Count the lines in the data below that have "stringliteral" in them, and reply with only that number.
_ _ _
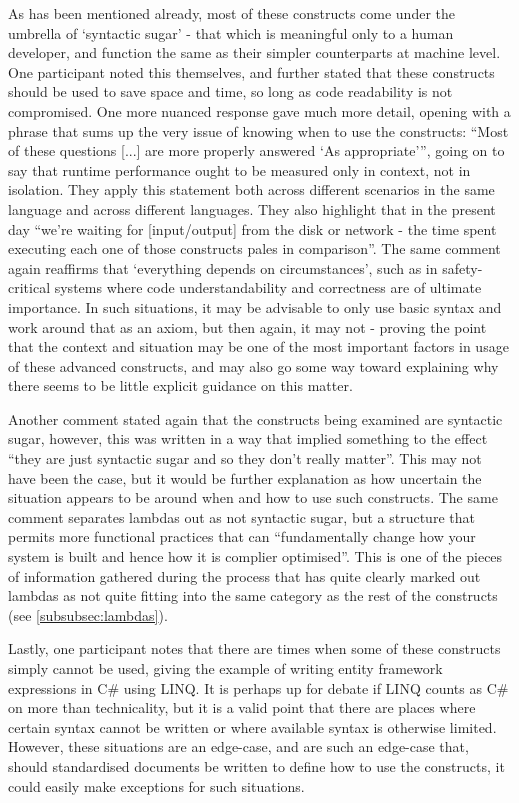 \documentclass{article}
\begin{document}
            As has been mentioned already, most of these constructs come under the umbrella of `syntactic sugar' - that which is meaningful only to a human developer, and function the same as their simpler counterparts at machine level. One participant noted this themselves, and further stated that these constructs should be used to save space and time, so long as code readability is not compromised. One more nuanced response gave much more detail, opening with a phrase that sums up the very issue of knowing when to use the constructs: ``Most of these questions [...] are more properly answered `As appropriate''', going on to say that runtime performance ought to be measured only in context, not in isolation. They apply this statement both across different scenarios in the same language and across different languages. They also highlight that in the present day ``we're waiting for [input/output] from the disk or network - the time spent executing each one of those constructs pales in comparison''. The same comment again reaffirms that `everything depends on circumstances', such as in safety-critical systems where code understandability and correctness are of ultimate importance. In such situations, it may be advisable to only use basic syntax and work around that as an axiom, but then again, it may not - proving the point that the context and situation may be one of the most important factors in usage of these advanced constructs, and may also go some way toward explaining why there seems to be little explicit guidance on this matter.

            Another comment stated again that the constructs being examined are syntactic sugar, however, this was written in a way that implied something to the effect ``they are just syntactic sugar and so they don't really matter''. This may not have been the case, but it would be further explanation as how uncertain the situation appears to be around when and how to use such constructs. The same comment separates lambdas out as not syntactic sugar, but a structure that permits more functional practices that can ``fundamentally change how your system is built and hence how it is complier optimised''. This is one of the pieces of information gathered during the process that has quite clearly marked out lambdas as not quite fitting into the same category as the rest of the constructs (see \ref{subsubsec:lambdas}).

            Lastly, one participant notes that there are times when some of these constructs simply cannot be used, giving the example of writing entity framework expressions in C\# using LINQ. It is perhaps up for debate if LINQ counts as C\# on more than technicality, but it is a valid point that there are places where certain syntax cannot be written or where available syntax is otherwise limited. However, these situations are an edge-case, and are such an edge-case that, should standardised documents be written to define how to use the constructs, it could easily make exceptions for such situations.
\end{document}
_ _ _
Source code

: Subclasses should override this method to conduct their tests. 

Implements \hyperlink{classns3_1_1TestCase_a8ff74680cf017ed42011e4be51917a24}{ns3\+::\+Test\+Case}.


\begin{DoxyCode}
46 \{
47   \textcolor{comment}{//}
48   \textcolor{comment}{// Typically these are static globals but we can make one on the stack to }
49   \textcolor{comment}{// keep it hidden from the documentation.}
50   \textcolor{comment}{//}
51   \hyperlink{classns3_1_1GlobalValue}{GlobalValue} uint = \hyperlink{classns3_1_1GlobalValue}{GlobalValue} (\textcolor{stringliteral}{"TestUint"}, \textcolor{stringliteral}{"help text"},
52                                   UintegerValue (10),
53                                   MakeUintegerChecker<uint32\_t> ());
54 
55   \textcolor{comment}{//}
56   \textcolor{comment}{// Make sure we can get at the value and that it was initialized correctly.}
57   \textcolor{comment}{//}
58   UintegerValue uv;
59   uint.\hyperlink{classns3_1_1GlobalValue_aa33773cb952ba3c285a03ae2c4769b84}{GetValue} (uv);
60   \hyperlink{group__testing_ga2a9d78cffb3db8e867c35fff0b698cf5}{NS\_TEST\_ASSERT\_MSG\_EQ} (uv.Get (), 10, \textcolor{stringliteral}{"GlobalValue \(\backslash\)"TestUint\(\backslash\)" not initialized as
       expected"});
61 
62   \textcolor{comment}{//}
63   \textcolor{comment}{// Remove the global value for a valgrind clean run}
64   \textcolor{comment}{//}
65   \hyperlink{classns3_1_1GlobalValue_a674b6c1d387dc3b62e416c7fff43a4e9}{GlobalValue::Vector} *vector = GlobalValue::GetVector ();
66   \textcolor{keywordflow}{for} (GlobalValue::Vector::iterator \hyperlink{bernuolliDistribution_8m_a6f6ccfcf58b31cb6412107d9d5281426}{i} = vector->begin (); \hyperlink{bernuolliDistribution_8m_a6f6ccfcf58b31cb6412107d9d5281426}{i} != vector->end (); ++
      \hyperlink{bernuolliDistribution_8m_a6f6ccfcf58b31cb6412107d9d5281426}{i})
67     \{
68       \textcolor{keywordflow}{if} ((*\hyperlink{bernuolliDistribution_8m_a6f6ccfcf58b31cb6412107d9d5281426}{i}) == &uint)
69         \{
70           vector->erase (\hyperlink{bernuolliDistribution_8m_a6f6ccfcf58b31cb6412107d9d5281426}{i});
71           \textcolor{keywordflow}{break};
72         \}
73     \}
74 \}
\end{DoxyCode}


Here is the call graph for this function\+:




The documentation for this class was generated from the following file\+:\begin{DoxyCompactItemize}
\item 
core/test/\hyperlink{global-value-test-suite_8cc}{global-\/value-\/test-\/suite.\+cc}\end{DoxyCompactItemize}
_ _ _
RESPONSE>
2